MOUNT GREENWOOD — Just before winter break, students at the Chicago High School for Agricultural Sciences received a sought-after gift.
Seniors were brought together Wednesday morning under the veil of a meeting with teachers only to learn the school won $100,000 in an online contest, said William Hook, principal of the Southwest Side high school.
The Dream Big Teacher Challenge grant will be used to build an indoor horse riding arena at the northwest corner of the campus at 3857 W. 111th St. in Mount Greenwood.
"The kids were obviously just ecstatic," Hook said.
Kendall's proposal sought to build the arena as a way to boost the therapeutic riding program offered at the school. The program allows students with physical and cognitive disabilities to interact with large animals.
Winners were selected based on online voting. Students were encouraged to vote daily and spread the word. When the school learned its proposal was in second place on Oct. 2, students rallied by turning to social media.
It worked. The insurance company notified Kendall that she was leading her region on Nov. 10. However, the lead was slight.
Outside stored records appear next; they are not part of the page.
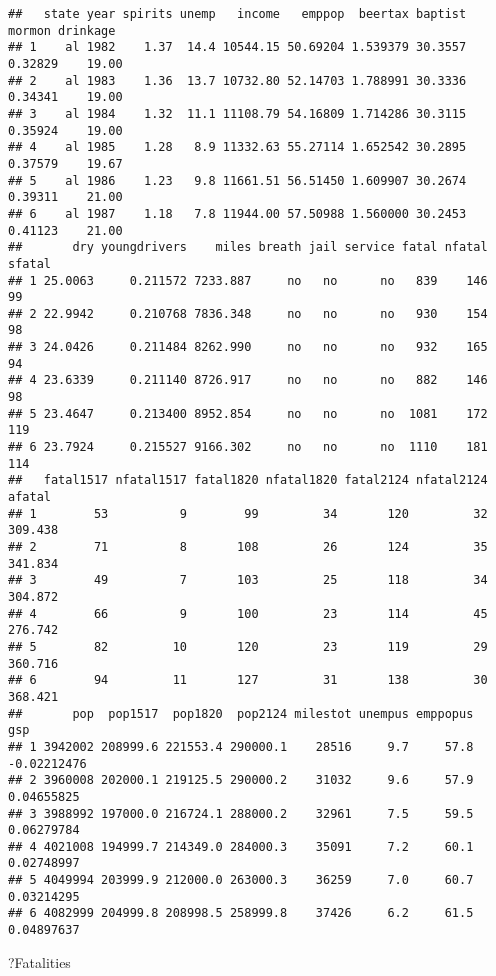 \documentclass[]{article}
\newenvironment{Shaded}{\begin{snugshade}}{\end{snugshade}}
\newcommand{\NormalTok}[1]{#1}
\begin{document}
\begin{verbatim}
##   state year spirits unemp   income   emppop  beertax baptist  mormon drinkage
## 1    al 1982    1.37  14.4 10544.15 50.69204 1.539379 30.3557 0.32829    19.00
## 2    al 1983    1.36  13.7 10732.80 52.14703 1.788991 30.3336 0.34341    19.00
## 3    al 1984    1.32  11.1 11108.79 54.16809 1.714286 30.3115 0.35924    19.00
## 4    al 1985    1.28   8.9 11332.63 55.27114 1.652542 30.2895 0.37579    19.67
## 5    al 1986    1.23   9.8 11661.51 56.51450 1.609907 30.2674 0.39311    21.00
## 6    al 1987    1.18   7.8 11944.00 57.50988 1.560000 30.2453 0.41123    21.00
##       dry youngdrivers    miles breath jail service fatal nfatal sfatal
## 1 25.0063     0.211572 7233.887     no   no      no   839    146     99
## 2 22.9942     0.210768 7836.348     no   no      no   930    154     98
## 3 24.0426     0.211484 8262.990     no   no      no   932    165     94
## 4 23.6339     0.211140 8726.917     no   no      no   882    146     98
## 5 23.4647     0.213400 8952.854     no   no      no  1081    172    119
## 6 23.7924     0.215527 9166.302     no   no      no  1110    181    114
##   fatal1517 nfatal1517 fatal1820 nfatal1820 fatal2124 nfatal2124  afatal
## 1        53          9        99         34       120         32 309.438
## 2        71          8       108         26       124         35 341.834
## 3        49          7       103         25       118         34 304.872
## 4        66          9       100         23       114         45 276.742
## 5        82         10       120         23       119         29 360.716
## 6        94         11       127         31       138         30 368.421
##       pop  pop1517  pop1820  pop2124 milestot unempus emppopus         gsp
## 1 3942002 208999.6 221553.4 290000.1    28516     9.7     57.8 -0.02212476
## 2 3960008 202000.1 219125.5 290000.2    31032     9.6     57.9  0.04655825
## 3 3988992 197000.0 216724.1 288000.2    32961     7.5     59.5  0.06279784
## 4 4021008 194999.7 214349.0 284000.3    35091     7.2     60.1  0.02748997
## 5 4049994 203999.9 212000.0 263000.3    36259     7.0     60.7  0.03214295
## 6 4082999 204999.8 208998.5 258999.8    37426     6.2     61.5  0.04897637
\end{verbatim}

\begin{Shaded}
\begin{Highlighting}[]
\NormalTok{?Fatalities}
\end{Highlighting}
\end{Shaded}
\end{document}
Voting ended on Nov. 30, and Kendall hadn't heard anything until Wednesday.
"It was a surprise for the kids. It was a surprise for Maggie," Hook said.
He plans to meet with Chicago Public Schools administrators next week to determine how to proceed with the project. Hook envisions a groundbreaking ceremony in the spring.
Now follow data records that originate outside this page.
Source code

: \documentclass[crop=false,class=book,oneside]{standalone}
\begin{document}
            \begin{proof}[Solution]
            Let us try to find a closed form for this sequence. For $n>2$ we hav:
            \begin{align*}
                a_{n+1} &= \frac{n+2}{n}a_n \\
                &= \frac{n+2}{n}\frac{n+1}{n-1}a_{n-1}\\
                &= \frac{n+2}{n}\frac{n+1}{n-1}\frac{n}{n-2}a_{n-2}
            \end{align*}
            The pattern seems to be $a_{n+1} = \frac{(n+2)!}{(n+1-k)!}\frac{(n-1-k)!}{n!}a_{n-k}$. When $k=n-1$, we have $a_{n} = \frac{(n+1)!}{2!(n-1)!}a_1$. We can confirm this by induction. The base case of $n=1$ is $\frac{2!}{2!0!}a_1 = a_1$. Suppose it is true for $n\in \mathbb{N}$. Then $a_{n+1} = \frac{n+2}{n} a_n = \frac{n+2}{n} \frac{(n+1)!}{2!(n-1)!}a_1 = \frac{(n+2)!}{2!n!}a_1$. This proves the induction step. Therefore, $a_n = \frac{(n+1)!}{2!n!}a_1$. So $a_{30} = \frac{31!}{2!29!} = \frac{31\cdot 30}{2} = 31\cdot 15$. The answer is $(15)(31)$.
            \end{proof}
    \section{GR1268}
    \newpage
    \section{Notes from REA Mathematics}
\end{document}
Since becoming a finalist, Kendall has also been working to line up sponsors for any additional costs related to the arena. Along the way, the scope of the project has increased along with the price tag.
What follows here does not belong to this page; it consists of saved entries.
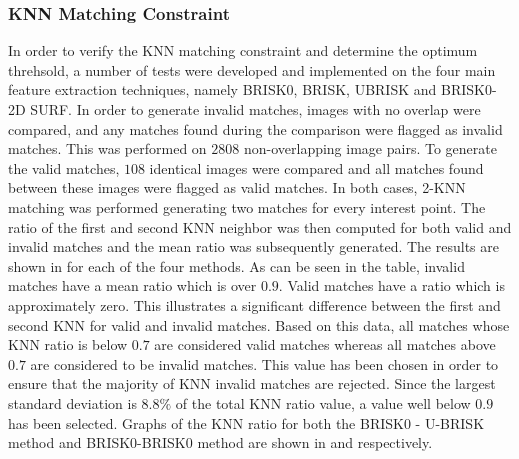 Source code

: \documentclass{article}
\begin{document}
\subsubsection{KNN Matching Constraint}
\label{sec:knnMatchingConstraint}
In order to verify the KNN matching constraint and determine the optimum threhsold, a number of tests were developed and implemented on the four main feature extraction techniques, namely BRISK0, BRISK, UBRISK and BRISK0-2D SURF. In order to generate invalid matches, images with no overlap were compared, and any matches found during the comparison were flagged as invalid matches. This was performed on $2808$ non-overlapping image pairs. To generate the valid matches, $108$ identical images were compared and all matches found between these images were flagged as valid matches. In both cases, 2-KNN matching was performed generating two matches for every interest point. The ratio of the first and second KNN neighbor was then computed for both valid and invalid matches and the mean ratio was subsequently generated. The results are shown in  for each of the four methods. As can be seen in the table, invalid matches have a mean ratio which is over $0.9$. Valid matches have a ratio which is approximately zero. This illustrates a significant difference between the first and second KNN for valid and invalid matches. Based on this data, all matches whose KNN ratio is below $0.7$ are considered valid matches whereas all matches above $0.7$ are considered to be invalid matches. This value has been chosen in order to ensure that the majority of KNN invalid matches are rejected. Since the largest standard deviation is $8.8\%$ of the total KNN ratio value, a value well below $0.9$ has been selected. Graphs of the KNN ratio for both the BRISK0 - U-BRISK method and BRISK0-BRISK0 method are shown in  and  respectively. \\
\end{document}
Kendall estimated on Nov. 25 that the indoor barn will cost roughly $1.5 million.
"When I first wrote the grant, it really validated the project," Kendall said late last month.
She also believes a portion of the costs will be offset by the fees generated through community programming. Kendall hopes to use the arena for number of classes and mutually beneficial programs, including partnering with Special Olympics Chicago and Horses For Heroes — which works with returning military veterans.
"There's even a class I was looking at that's for stressed-out moms," Kendall said, adding that the yoga on horseback program could be a popular draw in Mount Greenwood.
The indoor arena will also give all Ag School students added opportunity to interact with the animals. Rain, sleet and snow will be eliminated as reasons to keep students in the classroom, she said.
Meanwhile, Kendall has been invited attend to the 2015 Rose Parade, where she'll be a guest on the Farmer's Insurance float on Jan. 1, Hook said.
"They are taking Maggie to Pasadena," he said.